- [Your assignment]: Copy out the lines of the records below, and only those lines, from the one with "and biological genomes---and" through the one with "true state $w_t", exactly as they appear.

- [Available records]:
[Start of section]

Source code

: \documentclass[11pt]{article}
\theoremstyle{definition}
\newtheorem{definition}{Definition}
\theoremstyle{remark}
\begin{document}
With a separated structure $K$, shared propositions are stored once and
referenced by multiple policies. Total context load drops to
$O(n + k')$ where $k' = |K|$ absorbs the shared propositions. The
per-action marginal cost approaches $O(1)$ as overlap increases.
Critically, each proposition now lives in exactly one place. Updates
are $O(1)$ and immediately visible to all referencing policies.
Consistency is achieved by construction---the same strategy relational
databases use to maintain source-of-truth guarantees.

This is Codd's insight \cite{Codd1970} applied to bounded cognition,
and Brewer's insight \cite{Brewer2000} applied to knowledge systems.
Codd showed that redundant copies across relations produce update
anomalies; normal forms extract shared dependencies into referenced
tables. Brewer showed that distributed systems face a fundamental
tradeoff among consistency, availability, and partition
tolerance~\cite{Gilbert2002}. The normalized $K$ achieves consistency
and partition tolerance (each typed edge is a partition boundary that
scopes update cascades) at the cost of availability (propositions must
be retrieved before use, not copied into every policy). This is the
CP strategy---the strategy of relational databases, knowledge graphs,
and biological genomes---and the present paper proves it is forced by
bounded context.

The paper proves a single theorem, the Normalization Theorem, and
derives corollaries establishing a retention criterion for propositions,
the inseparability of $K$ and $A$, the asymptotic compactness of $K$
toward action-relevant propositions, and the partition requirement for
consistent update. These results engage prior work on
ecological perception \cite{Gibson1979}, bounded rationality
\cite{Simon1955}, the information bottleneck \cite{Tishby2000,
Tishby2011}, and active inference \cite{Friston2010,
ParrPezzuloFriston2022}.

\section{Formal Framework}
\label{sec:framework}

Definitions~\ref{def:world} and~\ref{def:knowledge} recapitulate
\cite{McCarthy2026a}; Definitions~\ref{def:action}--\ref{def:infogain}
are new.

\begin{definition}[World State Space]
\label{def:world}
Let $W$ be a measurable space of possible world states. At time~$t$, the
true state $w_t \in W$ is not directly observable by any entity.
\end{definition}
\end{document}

[End of section]
[Start of section]

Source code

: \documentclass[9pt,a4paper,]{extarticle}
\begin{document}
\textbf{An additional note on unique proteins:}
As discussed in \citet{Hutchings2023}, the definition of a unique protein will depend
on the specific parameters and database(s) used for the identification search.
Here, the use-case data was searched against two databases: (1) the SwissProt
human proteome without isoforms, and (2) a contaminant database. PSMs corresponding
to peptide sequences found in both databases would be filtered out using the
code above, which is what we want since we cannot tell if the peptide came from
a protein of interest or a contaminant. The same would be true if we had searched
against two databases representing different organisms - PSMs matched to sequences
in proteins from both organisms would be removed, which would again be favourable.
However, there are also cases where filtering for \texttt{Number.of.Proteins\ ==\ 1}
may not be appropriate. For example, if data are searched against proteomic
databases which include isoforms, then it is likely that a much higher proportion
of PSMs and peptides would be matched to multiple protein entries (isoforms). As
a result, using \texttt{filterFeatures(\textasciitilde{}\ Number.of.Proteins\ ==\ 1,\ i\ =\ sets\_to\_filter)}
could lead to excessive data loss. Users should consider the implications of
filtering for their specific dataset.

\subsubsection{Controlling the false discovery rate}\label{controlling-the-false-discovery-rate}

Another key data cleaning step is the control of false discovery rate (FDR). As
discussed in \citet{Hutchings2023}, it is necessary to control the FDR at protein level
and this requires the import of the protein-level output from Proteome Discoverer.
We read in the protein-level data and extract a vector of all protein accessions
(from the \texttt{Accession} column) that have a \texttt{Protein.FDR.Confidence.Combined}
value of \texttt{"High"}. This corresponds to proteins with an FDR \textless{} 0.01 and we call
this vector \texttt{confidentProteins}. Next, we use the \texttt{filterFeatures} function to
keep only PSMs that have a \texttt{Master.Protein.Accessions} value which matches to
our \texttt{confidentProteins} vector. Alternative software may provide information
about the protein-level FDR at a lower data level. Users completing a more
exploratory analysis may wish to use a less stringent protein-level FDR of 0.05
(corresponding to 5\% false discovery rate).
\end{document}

[End of section]

- [Result below]:
and biological genomes---and the present paper proves it is forced by
bounded context.

The paper proves a single theorem, the Normalization Theorem, and
derives corollaries establishing a retention criterion for propositions,
the inseparability of $K$ and $A$, the asymptotic compactness of $K$
toward action-relevant propositions, and the partition requirement for
consistent update. These results engage prior work on
ecological perception \cite{Gibson1979}, bounded rationality
\cite{Simon1955}, the information bottleneck \cite{Tishby2000,
Tishby2011}, and active inference \cite{Friston2010,
ParrPezzuloFriston2022}.

\section{Formal Framework}
\label{sec:framework}

Definitions~\ref{def:world} and~\ref{def:knowledge} recapitulate
\cite{McCarthy2026a}; Definitions~\ref{def:action}--\ref{def:infogain}
are new.

\begin{definition}[World State Space]
\label{def:world}
Let $W$ be a measurable space of possible world states. At time~$t$, the
true state $w_t \in W$ is not directly observable by any entity.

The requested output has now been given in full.